Study material
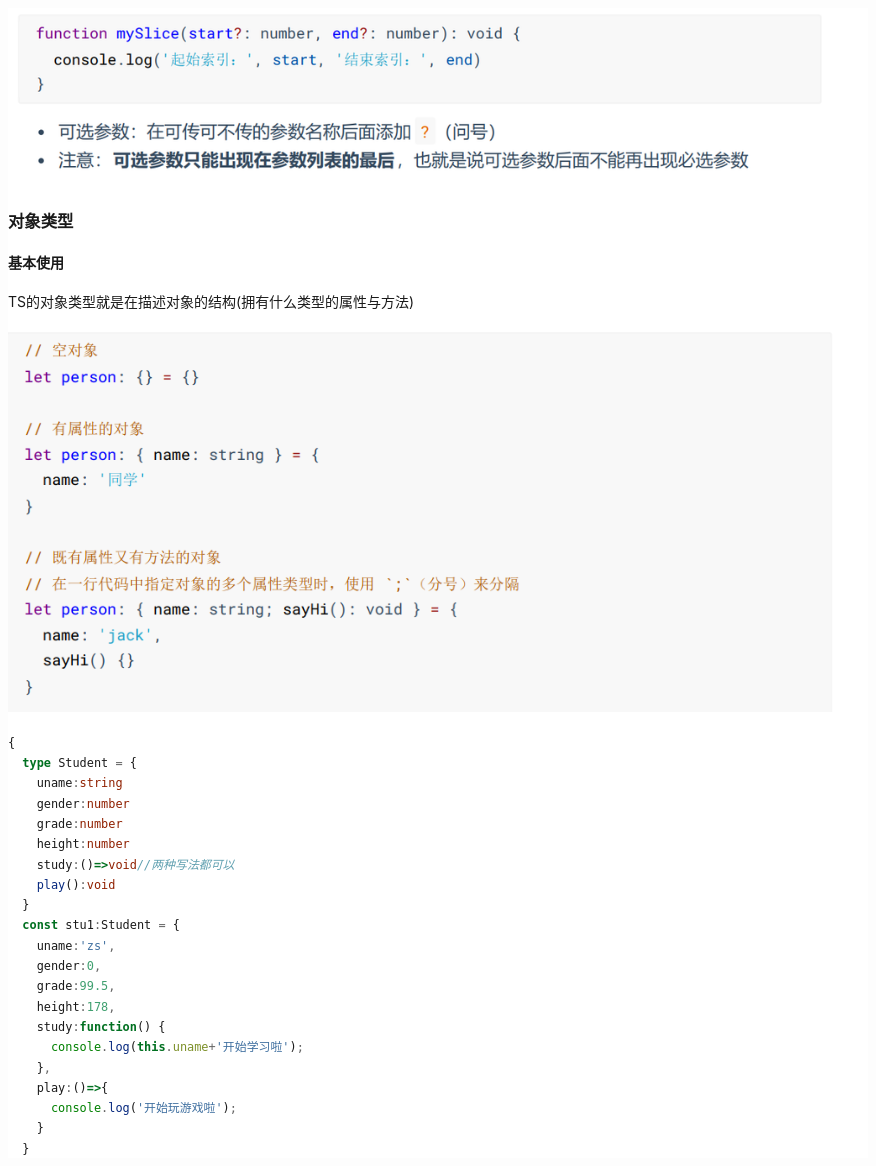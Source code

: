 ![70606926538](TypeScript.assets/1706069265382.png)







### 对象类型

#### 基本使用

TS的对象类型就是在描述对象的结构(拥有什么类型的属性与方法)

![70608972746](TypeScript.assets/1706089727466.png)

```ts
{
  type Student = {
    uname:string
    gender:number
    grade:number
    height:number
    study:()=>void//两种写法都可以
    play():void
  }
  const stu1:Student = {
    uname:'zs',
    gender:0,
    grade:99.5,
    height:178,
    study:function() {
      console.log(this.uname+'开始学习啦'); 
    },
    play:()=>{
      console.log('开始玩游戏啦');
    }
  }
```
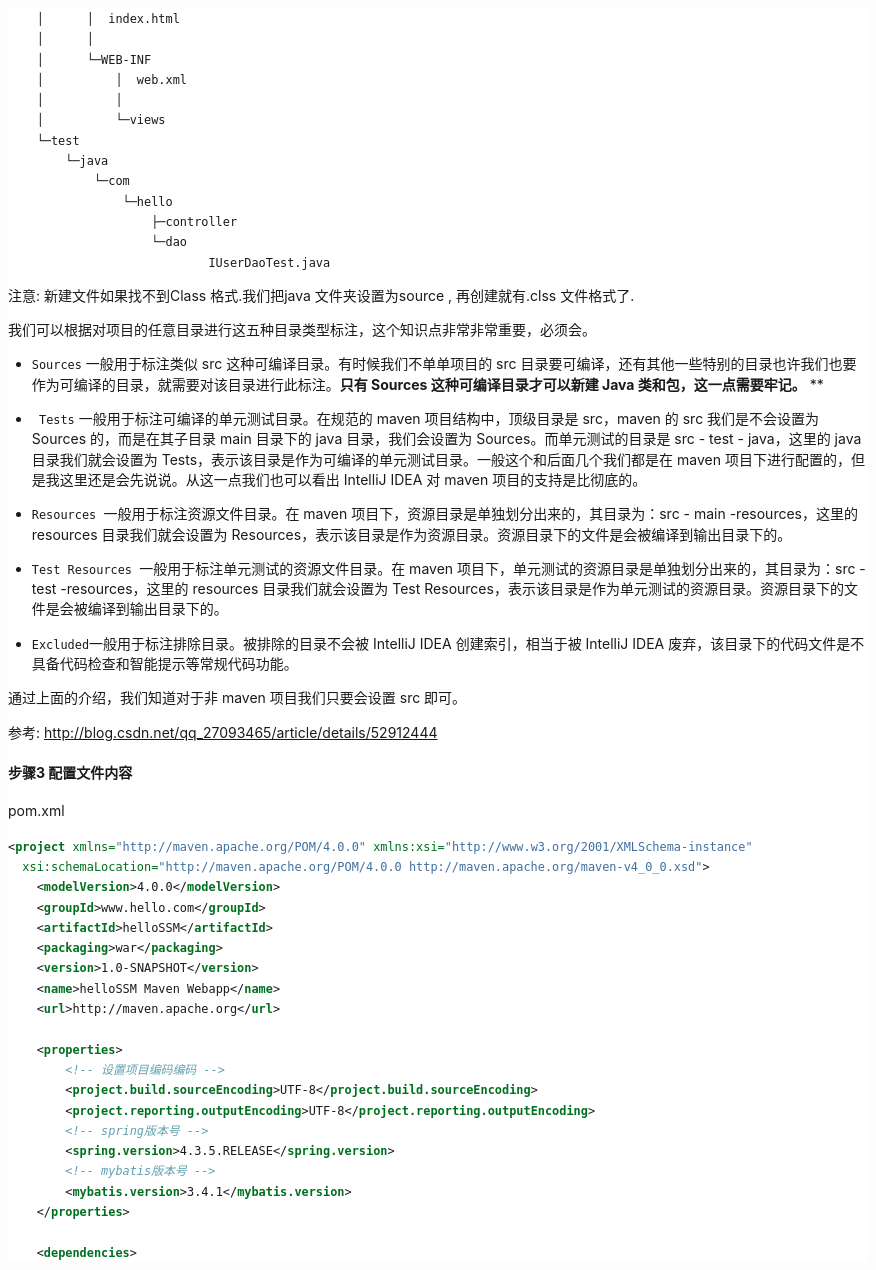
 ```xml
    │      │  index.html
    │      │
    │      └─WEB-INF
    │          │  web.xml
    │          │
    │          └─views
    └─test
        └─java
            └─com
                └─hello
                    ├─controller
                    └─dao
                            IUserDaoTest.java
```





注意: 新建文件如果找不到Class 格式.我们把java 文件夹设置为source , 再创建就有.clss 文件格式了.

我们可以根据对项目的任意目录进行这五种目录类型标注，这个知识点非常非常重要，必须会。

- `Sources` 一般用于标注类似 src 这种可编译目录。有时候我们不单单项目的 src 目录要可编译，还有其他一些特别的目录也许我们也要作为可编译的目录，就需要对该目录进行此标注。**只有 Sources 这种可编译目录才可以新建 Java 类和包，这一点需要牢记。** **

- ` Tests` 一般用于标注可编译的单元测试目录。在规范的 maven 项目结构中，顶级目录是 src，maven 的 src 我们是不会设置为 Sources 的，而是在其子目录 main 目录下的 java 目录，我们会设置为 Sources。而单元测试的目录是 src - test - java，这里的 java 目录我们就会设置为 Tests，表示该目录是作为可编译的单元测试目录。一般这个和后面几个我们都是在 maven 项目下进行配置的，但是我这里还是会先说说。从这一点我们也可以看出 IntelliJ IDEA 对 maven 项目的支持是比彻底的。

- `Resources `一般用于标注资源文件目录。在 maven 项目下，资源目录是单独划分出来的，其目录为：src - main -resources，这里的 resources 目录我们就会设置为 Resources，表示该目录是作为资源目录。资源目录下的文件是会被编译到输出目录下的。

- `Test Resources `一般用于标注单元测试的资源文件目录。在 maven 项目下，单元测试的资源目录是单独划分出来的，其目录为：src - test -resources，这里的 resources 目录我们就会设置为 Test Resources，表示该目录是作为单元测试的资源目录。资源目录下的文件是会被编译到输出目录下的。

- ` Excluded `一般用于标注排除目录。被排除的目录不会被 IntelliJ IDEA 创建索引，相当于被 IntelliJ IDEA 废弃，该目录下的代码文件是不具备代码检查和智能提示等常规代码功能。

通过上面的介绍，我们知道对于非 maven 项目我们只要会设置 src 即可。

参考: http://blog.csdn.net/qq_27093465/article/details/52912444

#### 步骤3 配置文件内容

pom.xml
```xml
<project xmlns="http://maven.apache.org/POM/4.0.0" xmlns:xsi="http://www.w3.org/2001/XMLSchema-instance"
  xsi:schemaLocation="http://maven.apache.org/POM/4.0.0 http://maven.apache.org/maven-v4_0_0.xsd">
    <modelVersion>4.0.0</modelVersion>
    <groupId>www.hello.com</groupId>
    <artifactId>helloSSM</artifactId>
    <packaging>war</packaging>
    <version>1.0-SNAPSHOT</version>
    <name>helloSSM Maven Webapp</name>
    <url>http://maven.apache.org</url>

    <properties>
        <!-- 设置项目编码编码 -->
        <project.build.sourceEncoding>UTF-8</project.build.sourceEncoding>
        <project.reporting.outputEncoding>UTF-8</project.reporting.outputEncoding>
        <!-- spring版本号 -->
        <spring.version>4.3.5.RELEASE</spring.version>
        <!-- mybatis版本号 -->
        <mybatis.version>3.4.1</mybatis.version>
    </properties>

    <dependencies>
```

What you will do
Copy out every line in the listing where the word "TypeScript" appears.

Answer to this exercise
: ![70606926538](TypeScript.assets/1706069265382.png)
![70608972746](TypeScript.assets/1706089727466.png)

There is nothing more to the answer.